Zâhiri sabırı ele alalım:
1- Kızdığın zaman sabretmek.
2- Bir ibtilâ başına geldiği zaman sabretmek.
3- Allah-u Teâlâ’nın nehyettiği her şeyden ictinab etmek, çizdiği hududu aşmamak, o günahı işlememek için sabretmek.
Allah-u Teâlâ iman edenlerden sonra “Amel-i sâlih işleyenler”in de hüsrandan kurtulduğunu haber veriyor.
Resulullah -sallallahu aleyhi ve sellem- Efendimiz Hadis-i şerifler’inde buyururlar ki:
“İman üryandır, libası takvâ, ziyneti hayâ, semeresi ilimdir.” (Beyhakî)
İman açıkta yanan bir muma benzer, bir rüzgâr gelir onu söndürebilir. Hele bugünkü muhalif rüzgârlar ne kadar şiddetli esiyor.
O muma bir fanus geçirilirse söndürülemez. O şişe takvâdır. Takvâca hareket eden imanını kurtarmış olur. Fakat takvâ bâtın ilminin meyvesidir.
Takvâ ne demektir? Zâhirde haram olan şeylerden ictinab etmek, bâtında her şüphe edilen şeyden ictinab etmek demektir. Bunlardan ictinab etmedikçe imanını kurtaramazsın.
İmanın ziyneti hayâdır. Takvâyı da hayâ muhafaza eder.
Bir Hadis-i şerif’lerinde Resulullah -sallallahu aleyhi ve sellem- Efendimiz buyururlar ki:
“Hayâ ile iman mütelâzımdır, birbirinden ayrılmaz. Yani biri gidince öteki de kalmaz.” (C. Sağir)
Diğer bir Hadis-i şerif’lerinde ise:
“Hayânın azlığı küfür alâmetidir.” buyururlar. (Münâvî)
Demek ki biz hayâdan yoksun olmakla küfre kaydığımızı da bilmiyoruz. Bunu bilmediğimiz için imanımızı da tehlikeye düşürüyoruz. O halde bu cehalete düşmemek ve bunların hakikatını bilebilmek için ilme de ihtiyaç var.

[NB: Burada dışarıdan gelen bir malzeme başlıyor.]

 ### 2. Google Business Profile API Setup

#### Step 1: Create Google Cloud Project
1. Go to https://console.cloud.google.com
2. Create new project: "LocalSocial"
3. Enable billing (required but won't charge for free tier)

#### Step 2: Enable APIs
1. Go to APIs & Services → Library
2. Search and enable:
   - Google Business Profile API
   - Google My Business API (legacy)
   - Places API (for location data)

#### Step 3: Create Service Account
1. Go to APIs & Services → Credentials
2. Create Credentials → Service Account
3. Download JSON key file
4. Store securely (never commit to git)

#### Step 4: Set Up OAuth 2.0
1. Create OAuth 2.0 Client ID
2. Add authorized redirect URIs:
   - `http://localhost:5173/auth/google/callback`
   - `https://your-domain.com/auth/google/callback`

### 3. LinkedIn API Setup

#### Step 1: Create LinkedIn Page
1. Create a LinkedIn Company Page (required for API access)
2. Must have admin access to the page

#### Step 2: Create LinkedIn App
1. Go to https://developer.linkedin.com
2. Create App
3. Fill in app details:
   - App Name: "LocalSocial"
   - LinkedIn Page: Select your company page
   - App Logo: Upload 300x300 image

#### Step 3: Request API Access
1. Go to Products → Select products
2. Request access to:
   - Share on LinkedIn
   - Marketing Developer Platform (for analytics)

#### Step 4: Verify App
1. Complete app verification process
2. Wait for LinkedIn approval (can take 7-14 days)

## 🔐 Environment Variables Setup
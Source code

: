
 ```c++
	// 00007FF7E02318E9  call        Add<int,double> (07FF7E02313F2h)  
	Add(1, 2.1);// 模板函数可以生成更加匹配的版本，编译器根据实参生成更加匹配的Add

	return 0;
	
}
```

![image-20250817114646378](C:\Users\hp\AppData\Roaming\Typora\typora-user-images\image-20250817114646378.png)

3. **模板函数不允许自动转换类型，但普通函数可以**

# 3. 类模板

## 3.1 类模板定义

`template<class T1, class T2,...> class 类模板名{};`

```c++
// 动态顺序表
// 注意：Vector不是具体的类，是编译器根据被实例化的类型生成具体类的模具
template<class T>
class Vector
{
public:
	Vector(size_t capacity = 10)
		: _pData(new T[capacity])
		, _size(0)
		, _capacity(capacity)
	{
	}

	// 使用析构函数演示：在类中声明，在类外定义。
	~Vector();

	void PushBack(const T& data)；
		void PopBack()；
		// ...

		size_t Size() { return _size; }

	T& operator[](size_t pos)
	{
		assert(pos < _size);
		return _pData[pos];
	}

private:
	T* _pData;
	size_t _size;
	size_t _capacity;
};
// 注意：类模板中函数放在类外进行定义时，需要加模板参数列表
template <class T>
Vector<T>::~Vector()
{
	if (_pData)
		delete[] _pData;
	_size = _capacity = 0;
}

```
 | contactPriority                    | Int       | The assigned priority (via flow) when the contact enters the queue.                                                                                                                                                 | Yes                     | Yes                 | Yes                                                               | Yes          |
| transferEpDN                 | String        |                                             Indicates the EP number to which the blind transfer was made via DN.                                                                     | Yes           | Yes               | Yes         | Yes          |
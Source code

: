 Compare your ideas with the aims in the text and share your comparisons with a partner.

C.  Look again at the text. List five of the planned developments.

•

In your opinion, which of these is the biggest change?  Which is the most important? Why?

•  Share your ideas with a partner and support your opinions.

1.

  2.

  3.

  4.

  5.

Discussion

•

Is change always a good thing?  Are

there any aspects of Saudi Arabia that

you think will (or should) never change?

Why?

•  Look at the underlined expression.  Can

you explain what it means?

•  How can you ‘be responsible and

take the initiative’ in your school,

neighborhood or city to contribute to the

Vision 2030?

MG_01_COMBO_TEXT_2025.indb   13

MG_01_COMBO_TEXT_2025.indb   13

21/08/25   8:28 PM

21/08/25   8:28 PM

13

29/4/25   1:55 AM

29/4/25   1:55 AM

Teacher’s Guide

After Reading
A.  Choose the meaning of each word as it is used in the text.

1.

Bir Hadis-i şerif’te şöyle buyuruluyor:
“Her şeyin bir yolu vardır, cennetin yolu ise ilimdir.” (C. Sağir)
İlim olmasaydı, hayâyı gidermekle imanı da giderdiğimizi bilemezdik. Körükörüne hiçbir şey olmuyor, illâ ilim.
Demek ki takvâ, hayâ ve ilim birbirini tamamlamış oluyorlar.
Şükür de üç nevidir; fiîli, kalî, hâli. Kısaca kalî şükür üzerinde duracağız.
Bu şükrü yapanlar haramdan sakınanlardır.
a) “Yaratan, yoktan var eden, beden nimetleri ile donatan, bidayetten nihayete kadar en güzel şekilde terbiye edip suret veren Hazret-i Allah’a şükürler olsun.” derler.
b) “Mülkünde bulunduran, kâinatı musahhar kılan, mülkündeki nimetlerle merzuk eden, rızıklandıran Hazret-i Allah’a sonsuz şükürler olsun.” derler.
c) “İman şerefi ile müşerref eden, İslâm ile mükerrem eden, iyi ve kötüyü ayırdetmek için Kelâmullah’ı indiren, Rehber-i sâdık’ı gönderen Hazret-i Allah’a sonsuz şükürler olsun.” derler.
Âyet-i kerime’de şöyle buyuruluyor:
“Şüphesiz ki Allah insanlara karşı lütufkârdır. Fakat insanların çoğu şükretmezler.” (Mümin: 61)
Bir düşün! Hayatın boyunca bu hususlara bir defacık tefekkür edip şükrettin mi?